SQL concepts for joins

Just as in SQL, a join in LookML is used to combine rows from two or more tables, based on a related column between them.

In LookML an Explore — as defined by the explore LookML parameter — is used to define how a user can query the data. An Explore consists of at least one view or a set of views joined together. The main view in the Explore is always included in the query. The joined views are normally only included if they are needed to satisfy the query.

A LookML view corresponds to a SQL table (or another element that has the structure of a table) in the database, or to a derived table. The view defines what fields or columns are available in the database, and how they should be accessed.

The following example is a definition for the orders Explore.

explore: orders {
  join: users {
    type: left_outer
    sql_on: ${orders.user_id} = ${users.id} ;;
    relationship: many_to_one
  }
}

The orders view, which is the main view in the Explore, is being joined to the users view with a SQL LEFT OUTER JOIN, as indicated by the type: left_outer LookML parameter. The SQL ON clause, which is defined by the sql_on LookML parameter, does not use table_alias.column but instead refers to ${view_name.field_name}. This is so that if the table name or the column name changes in the database, that change only has to be made in one place.

The relationship parameter is important. Joins can cause fanout problems where rows are duplicated. By specifying that many orders will join to only one user, Looker recognizes that fanouts won't occur from this join, so special handling is not needed. However, one_to_many relationships can trigger a fanout.

The automatic generation of views and Explores defaults to a left outer join. In the previous example, however, it is very likely that every order will have exactly one user, so the join in this example can be an inner join.

To view the generated SQL of an Explore, you can run the Explore in the UI and then select the SQL tab in the Data panel.

For example, if you open the Orders Explore, which was defined previously, and then select the User ID and Count fields, the generated SQL will look like the following:

SELECT
    `user_id` AS `orders.user_id`,
    COUNT(*) AS `orders.count`
FROM
    `thelook`.`orders` AS `orders`
GROUP BY
    1
ORDER BY
    2 DESC
LIMIT 500

In this example, the users table is not referenced at all. It is only brought in if it is needed.
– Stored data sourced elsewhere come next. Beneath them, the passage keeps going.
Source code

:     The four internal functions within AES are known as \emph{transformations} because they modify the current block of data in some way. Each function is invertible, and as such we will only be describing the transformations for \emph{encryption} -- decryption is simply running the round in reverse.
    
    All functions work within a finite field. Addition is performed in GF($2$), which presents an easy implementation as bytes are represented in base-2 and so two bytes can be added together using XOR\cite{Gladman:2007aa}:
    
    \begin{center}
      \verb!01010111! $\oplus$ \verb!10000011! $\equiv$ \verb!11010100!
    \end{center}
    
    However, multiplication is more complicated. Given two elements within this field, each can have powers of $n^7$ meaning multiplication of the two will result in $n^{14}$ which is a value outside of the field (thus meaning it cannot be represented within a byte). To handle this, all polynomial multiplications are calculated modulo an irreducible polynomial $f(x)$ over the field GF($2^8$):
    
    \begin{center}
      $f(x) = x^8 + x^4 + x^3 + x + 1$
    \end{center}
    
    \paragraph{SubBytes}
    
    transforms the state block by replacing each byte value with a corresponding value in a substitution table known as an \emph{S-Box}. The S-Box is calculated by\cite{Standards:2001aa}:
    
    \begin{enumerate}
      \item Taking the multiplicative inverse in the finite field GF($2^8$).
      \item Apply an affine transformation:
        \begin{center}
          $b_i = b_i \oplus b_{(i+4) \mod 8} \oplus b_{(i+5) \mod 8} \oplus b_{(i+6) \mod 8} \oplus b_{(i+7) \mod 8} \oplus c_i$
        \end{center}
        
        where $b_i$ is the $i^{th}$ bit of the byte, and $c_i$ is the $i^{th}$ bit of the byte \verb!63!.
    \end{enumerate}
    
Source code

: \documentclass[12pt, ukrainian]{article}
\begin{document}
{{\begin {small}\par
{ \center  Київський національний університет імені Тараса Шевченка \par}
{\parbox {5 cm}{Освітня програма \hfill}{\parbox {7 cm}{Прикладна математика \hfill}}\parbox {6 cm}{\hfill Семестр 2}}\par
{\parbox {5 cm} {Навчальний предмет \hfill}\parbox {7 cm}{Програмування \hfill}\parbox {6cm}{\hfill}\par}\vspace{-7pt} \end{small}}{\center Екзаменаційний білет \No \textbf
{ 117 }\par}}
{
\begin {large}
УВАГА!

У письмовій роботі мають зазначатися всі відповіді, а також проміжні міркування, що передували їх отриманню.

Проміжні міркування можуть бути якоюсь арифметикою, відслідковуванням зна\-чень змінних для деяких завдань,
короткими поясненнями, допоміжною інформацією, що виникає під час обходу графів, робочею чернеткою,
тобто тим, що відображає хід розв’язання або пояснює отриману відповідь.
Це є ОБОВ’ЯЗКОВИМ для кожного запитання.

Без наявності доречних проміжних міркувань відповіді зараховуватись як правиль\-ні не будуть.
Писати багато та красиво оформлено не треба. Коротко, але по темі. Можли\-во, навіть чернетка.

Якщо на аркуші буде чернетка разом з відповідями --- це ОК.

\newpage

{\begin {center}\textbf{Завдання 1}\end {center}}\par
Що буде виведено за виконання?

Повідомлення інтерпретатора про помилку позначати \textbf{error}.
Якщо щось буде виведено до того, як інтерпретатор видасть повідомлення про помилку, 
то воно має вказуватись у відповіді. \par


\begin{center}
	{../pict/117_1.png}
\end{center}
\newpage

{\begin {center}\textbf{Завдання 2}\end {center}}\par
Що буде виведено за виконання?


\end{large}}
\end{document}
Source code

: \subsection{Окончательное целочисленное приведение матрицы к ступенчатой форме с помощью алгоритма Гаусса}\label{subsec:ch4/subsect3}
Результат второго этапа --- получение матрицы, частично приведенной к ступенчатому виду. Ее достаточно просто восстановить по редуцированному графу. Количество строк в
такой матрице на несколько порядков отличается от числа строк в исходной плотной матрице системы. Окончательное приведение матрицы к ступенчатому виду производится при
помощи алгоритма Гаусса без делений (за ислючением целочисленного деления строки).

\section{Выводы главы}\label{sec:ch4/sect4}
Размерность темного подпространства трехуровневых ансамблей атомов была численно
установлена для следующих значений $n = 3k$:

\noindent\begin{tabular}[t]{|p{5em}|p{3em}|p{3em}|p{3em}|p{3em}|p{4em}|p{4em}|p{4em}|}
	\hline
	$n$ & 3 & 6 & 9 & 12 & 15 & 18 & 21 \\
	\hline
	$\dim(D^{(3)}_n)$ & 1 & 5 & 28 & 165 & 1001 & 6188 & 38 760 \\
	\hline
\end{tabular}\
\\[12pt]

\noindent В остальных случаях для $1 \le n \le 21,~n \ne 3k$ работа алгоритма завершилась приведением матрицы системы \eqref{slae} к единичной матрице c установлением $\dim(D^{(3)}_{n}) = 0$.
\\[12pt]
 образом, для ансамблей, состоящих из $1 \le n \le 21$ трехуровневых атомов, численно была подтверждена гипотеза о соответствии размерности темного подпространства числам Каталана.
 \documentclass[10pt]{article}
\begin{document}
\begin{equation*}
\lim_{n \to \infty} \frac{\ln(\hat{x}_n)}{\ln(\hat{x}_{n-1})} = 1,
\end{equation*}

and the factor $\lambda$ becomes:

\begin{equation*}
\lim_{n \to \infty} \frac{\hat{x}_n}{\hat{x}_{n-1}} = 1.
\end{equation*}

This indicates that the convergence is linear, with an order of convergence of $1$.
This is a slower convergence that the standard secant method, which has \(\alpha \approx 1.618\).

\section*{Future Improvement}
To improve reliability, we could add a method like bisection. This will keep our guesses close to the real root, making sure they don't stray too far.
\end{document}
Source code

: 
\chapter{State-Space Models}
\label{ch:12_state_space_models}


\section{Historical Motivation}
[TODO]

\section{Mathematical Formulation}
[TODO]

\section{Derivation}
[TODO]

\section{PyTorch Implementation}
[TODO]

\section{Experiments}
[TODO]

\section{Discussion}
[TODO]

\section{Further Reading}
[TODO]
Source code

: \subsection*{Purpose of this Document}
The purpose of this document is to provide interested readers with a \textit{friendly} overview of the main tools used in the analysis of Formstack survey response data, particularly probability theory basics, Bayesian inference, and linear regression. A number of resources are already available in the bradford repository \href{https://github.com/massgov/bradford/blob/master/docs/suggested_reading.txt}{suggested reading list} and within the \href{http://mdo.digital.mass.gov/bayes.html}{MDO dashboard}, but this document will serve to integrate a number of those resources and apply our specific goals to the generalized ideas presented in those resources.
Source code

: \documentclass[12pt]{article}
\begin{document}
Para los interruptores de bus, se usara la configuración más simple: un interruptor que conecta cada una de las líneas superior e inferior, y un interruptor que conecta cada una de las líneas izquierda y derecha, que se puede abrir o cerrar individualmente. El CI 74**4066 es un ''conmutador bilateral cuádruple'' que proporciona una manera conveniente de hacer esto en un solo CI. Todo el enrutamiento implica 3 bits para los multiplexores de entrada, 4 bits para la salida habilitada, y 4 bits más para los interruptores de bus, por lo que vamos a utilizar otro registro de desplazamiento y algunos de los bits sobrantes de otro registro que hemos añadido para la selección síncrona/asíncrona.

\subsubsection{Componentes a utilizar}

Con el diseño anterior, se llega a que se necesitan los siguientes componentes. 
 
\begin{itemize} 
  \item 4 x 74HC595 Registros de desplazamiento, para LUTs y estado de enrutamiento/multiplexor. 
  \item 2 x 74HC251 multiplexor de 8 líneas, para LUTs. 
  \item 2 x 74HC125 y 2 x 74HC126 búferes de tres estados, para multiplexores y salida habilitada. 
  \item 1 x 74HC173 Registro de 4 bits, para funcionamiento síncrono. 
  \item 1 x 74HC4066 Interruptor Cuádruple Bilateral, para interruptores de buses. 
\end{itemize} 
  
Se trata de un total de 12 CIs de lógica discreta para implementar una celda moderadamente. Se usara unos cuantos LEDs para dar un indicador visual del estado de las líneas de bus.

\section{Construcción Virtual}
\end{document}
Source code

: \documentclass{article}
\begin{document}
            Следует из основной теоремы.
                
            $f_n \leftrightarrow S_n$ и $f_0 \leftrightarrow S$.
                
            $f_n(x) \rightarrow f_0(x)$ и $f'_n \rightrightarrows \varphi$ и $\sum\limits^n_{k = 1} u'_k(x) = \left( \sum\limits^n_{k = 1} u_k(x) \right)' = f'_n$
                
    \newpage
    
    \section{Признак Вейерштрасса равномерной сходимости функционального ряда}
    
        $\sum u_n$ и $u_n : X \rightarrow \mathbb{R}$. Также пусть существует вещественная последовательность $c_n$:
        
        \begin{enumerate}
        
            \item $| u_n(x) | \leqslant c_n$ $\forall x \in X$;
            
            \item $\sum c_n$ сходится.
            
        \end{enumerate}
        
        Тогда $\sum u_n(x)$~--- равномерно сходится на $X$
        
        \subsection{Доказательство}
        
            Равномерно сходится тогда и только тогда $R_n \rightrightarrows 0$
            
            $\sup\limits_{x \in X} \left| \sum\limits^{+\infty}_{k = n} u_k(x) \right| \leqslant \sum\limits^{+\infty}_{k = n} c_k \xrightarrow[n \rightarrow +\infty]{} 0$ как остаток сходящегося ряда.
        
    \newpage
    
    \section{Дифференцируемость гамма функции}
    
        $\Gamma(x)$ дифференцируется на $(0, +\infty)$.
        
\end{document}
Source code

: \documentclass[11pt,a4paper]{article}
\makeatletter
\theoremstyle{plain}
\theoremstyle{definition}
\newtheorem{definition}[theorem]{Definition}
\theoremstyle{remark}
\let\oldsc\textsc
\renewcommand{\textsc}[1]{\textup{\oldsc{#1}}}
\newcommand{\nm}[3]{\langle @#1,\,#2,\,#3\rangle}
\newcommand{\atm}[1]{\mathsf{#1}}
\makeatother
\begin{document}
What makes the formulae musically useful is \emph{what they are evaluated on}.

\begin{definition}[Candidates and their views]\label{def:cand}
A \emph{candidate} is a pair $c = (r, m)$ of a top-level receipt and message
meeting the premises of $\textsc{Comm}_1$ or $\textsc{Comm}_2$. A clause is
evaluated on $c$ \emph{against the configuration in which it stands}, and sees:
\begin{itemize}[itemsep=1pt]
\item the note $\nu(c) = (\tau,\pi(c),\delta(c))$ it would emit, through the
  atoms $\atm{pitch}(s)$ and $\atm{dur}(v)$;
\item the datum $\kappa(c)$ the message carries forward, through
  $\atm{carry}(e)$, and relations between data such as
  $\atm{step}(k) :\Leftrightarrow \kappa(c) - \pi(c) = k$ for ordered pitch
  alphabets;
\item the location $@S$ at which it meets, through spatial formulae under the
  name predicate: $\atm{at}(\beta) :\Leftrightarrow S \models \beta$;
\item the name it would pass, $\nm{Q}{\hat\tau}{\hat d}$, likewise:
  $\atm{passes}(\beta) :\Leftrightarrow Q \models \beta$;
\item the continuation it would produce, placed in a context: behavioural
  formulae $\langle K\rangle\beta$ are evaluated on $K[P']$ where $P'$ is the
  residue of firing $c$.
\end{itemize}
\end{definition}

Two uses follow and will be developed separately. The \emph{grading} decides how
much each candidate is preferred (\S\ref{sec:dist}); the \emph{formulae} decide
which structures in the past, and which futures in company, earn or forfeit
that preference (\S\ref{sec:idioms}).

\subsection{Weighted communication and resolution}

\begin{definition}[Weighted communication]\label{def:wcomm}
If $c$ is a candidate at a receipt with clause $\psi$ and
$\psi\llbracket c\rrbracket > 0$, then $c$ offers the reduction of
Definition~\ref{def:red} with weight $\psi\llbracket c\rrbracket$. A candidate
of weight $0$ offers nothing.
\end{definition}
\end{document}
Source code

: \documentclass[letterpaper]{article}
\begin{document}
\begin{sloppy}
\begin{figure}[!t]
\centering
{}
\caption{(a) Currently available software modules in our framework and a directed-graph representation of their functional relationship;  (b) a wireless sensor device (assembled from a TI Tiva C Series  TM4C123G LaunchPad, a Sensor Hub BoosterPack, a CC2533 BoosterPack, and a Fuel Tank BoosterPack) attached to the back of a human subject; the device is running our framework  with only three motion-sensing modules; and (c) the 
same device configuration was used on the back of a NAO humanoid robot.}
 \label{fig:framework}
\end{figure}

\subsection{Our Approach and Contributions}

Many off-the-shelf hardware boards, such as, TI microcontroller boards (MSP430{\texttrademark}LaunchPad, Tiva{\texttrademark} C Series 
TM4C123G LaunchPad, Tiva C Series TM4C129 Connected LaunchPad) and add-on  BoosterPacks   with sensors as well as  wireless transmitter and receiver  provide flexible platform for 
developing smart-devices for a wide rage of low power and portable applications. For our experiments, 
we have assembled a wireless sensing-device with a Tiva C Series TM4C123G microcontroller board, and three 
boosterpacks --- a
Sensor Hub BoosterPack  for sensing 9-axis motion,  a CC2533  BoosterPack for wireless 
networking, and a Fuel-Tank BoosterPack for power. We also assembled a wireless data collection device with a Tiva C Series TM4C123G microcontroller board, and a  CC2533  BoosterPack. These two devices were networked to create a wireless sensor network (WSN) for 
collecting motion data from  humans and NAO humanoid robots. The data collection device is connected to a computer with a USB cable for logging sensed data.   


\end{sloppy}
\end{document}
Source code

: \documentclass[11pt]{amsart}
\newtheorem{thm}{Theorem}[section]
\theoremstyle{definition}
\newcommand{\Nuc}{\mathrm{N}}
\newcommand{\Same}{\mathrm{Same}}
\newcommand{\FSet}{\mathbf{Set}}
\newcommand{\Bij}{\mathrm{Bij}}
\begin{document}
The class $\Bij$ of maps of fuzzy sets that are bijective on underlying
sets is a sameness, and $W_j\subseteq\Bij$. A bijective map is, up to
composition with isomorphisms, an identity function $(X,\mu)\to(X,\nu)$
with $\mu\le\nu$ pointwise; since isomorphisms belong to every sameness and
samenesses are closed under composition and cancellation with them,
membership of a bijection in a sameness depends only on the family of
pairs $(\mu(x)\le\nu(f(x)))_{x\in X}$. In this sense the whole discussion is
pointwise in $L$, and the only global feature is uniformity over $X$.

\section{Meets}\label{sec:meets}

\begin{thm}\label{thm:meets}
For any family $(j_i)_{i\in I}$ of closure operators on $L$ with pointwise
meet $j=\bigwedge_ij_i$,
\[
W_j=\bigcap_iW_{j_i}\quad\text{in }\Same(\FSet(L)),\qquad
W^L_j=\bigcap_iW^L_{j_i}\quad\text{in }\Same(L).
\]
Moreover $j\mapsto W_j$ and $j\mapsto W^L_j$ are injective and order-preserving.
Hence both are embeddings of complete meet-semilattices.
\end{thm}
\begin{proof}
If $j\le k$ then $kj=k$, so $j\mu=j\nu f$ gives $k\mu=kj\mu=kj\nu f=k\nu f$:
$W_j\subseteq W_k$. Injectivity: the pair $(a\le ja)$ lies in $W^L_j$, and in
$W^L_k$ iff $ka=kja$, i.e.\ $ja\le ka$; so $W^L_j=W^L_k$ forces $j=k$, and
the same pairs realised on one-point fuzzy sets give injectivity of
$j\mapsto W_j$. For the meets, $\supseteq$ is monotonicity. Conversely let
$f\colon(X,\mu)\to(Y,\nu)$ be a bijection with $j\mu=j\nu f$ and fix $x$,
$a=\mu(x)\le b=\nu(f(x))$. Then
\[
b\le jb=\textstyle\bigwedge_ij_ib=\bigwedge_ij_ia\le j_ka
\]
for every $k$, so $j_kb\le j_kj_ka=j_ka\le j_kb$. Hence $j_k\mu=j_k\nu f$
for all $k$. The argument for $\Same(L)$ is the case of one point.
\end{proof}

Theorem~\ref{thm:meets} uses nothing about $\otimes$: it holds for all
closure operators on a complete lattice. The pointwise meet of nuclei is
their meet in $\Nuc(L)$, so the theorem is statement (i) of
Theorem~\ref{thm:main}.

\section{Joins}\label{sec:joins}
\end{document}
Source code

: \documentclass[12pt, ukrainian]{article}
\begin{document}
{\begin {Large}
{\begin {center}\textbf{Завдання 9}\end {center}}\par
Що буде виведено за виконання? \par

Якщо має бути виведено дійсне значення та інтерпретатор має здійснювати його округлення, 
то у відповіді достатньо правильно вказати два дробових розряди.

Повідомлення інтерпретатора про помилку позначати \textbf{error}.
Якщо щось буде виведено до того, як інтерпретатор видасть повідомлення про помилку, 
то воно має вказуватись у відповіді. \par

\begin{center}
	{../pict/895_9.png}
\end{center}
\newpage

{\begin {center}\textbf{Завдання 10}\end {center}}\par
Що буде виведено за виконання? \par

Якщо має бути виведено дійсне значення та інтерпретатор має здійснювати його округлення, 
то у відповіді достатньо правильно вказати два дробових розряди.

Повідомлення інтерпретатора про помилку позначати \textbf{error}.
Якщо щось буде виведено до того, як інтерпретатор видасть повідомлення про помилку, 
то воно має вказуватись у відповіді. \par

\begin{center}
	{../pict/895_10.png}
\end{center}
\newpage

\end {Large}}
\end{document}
If you remove the User ID dimension and add in the ID dimension from the Users view, the SQL will look like the following:

SELECT
    `users`.`id` AS `users.id`,
    COUNT(*) AS `orders.count`
FROM
    `thelook`.`orders` AS `orders`
    INNER JOIN `thelook`.`users` AS `users` ON `orders`.`user_id` = `users`.`id`
GROUP BY
    1
ORDER BY
    2 DESC
LIMIT 500

In this case, since there is a selection from the Users view, the join is included.

The following example shows LookML in the orders Explore file, which was defined previously, and adds a join to the order_items view:

explore: orders {
  join: users {
    type: inner
    sql_on: ${orders.user_id} = ${users.id} ;;
    relationship: many_to_one
  }
  join: order_items {
    type: inner
    sql_on: ${orders.id} = ${order_items.order_id} ;;
    relationship: one_to_many
  }
}

Now if you open the Orders Explore in the UI, you will see the Order Items view. If you select the Total Sale Price measure from the Order Items view along with the Count from Orders and ID from Users, Looker generates the following SQL:

SELECT
    `users`.`id` AS `users.id`,
    COUNT(DISTINCT orders.id ) AS `orders.count`,
    COALESCE(SUM(`order_items`.`sale_price`), 0) AS `order_items.total_sale_price`
FROM
    `thelook`.`orders` AS `orders`
    INNER JOIN `thelook`.`users` AS `users` ON `orders`.`user_id` = `users`.`id`
    INNER JOIN `thelook`.`order_items` AS `order_items` ON `orders`.`id` = `order_items`.`order_id`
GROUP BY
    1
ORDER BY
    2 DESC
LIMIT 500

In this example, COUNT(*) AS orders.count became COUNT(DISTINCT orders.id ) AS orders.count. Looker detected that there was a possible fanout situation and automatically added the SQL DISTINCT keyword to the SQL COUNT function.